Add fast bitset, inode search to EXT2
diff --git a/README.md b/README.md
index 0db66bc..6fa78a7 100644
--- a/README.md
+++ b/README.md
@@ -24,14 +24,17 @@
   - [x] Efficient kernel virtual allocator
 - [ ] Preemptive multitasking
   - [x] Multi-threading
-  - [ ] Multi-process support (waiting on FS)

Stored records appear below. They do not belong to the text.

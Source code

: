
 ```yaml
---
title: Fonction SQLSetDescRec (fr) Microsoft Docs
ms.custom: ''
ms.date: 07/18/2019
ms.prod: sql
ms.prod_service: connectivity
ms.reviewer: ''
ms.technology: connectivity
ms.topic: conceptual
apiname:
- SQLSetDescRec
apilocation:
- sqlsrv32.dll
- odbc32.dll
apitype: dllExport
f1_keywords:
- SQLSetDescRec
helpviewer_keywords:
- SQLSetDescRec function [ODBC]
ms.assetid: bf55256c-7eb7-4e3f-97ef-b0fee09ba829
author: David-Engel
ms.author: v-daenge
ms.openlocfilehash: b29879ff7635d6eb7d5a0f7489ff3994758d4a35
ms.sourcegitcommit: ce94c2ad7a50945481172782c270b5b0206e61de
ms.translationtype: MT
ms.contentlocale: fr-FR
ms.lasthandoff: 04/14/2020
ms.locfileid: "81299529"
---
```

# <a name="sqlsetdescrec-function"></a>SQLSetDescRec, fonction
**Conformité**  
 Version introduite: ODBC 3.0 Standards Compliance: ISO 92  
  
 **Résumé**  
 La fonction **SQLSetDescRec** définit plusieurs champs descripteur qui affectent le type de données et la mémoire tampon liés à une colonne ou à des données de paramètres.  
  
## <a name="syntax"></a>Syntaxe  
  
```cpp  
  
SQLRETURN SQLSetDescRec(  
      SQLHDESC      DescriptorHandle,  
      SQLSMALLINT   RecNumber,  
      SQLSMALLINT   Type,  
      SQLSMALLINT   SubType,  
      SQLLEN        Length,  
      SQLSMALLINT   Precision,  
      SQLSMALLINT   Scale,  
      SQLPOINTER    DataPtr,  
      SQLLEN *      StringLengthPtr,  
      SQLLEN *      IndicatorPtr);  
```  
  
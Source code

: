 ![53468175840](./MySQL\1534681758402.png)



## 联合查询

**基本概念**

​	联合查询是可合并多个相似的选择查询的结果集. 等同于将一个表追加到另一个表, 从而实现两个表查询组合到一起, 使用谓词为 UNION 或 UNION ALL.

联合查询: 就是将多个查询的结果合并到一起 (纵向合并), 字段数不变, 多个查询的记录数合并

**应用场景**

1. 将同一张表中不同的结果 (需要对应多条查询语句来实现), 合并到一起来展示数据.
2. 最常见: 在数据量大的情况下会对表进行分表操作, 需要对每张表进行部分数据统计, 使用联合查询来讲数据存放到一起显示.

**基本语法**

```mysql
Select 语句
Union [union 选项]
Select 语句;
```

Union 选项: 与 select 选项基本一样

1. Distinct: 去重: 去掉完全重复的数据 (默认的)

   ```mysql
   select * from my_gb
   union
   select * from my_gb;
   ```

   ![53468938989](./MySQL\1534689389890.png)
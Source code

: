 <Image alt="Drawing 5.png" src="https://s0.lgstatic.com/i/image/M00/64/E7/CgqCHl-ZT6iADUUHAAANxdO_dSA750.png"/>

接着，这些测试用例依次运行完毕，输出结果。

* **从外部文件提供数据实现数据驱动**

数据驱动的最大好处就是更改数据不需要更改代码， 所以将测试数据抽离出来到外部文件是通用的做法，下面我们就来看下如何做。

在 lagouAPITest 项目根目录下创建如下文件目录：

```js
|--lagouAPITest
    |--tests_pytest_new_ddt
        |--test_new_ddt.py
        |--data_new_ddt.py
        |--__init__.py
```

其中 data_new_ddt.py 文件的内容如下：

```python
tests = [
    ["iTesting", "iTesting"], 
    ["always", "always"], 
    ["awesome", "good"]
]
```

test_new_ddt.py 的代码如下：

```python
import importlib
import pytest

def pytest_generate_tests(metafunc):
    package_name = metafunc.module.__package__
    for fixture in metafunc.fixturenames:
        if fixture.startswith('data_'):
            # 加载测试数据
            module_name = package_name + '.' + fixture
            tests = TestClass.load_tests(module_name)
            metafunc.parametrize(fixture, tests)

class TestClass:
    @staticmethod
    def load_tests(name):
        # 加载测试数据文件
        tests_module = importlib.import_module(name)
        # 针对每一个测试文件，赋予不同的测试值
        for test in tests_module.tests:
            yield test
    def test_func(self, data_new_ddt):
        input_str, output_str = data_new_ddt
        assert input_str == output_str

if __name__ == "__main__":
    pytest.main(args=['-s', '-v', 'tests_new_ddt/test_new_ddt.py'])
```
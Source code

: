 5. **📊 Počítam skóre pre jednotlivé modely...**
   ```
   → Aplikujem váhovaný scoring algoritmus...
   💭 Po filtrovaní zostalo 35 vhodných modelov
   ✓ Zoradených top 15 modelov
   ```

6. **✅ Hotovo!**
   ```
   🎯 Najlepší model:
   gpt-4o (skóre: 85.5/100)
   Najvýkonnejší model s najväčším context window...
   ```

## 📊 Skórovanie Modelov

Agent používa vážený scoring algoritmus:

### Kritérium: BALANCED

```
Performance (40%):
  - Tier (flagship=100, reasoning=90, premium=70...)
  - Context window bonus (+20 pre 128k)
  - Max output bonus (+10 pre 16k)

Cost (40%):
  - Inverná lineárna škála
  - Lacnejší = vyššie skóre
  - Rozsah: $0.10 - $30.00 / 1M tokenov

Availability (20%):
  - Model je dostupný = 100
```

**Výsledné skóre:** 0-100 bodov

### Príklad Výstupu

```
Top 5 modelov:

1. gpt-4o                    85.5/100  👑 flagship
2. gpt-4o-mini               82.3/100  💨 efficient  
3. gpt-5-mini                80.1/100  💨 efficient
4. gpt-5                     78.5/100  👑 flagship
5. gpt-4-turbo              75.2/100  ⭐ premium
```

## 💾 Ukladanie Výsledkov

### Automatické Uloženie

+  - [ ] Multi-process support (in progress)
 - [ ] Device drivers
   - [x] PCI
   - [ ] USB
     - [ ] Mouse + keyboard drivers
   - [ ] Storage device drivers
-    - [x] ATA PIO (broken)
+    - [x] ATA PIO
     - [ ] SATA
+- [x] Synchronization primitives
+  - [x] Process-local spin lock
+  - [x] Kernel-level semaphore
 - [ ] Filesystem
   - [x] Virtual file system
   - [x] Initial ramdisk
@@ -52,12 +55,11 @@
     - [x] Lexical closures
   - [ ] Standard library (in progress)
     - [ ] CLOS-style OO library
-- [ ] Lisp integrated into kernel
-- [ ] User-space driver API
+- [ ] Kernel module API
   - [ ] Lisp API
 - [ ] Graphical subsystem
-  - [ ] Graphical environment in Lisp
-- [ ] Network stack in Lisp
+  - [ ] Graphical environment
+- [ ] Network stack
   - [ ] Ethernet driver
   - [ ] IP
   - [ ] TCP
@@ -66,5 +68,6 @@
 
 ## Documentation
 
-The [Bluejay manual](https://bluejay.readthedocs.io) contains up to date
-documentation.
+The [Bluejay manual](https://bluejay.readthedocs.io) contains out dated
+documentation. A complete manual will be available before the 1.0 release. For
+now there isn't a ton to document as the user-space API is non-existent.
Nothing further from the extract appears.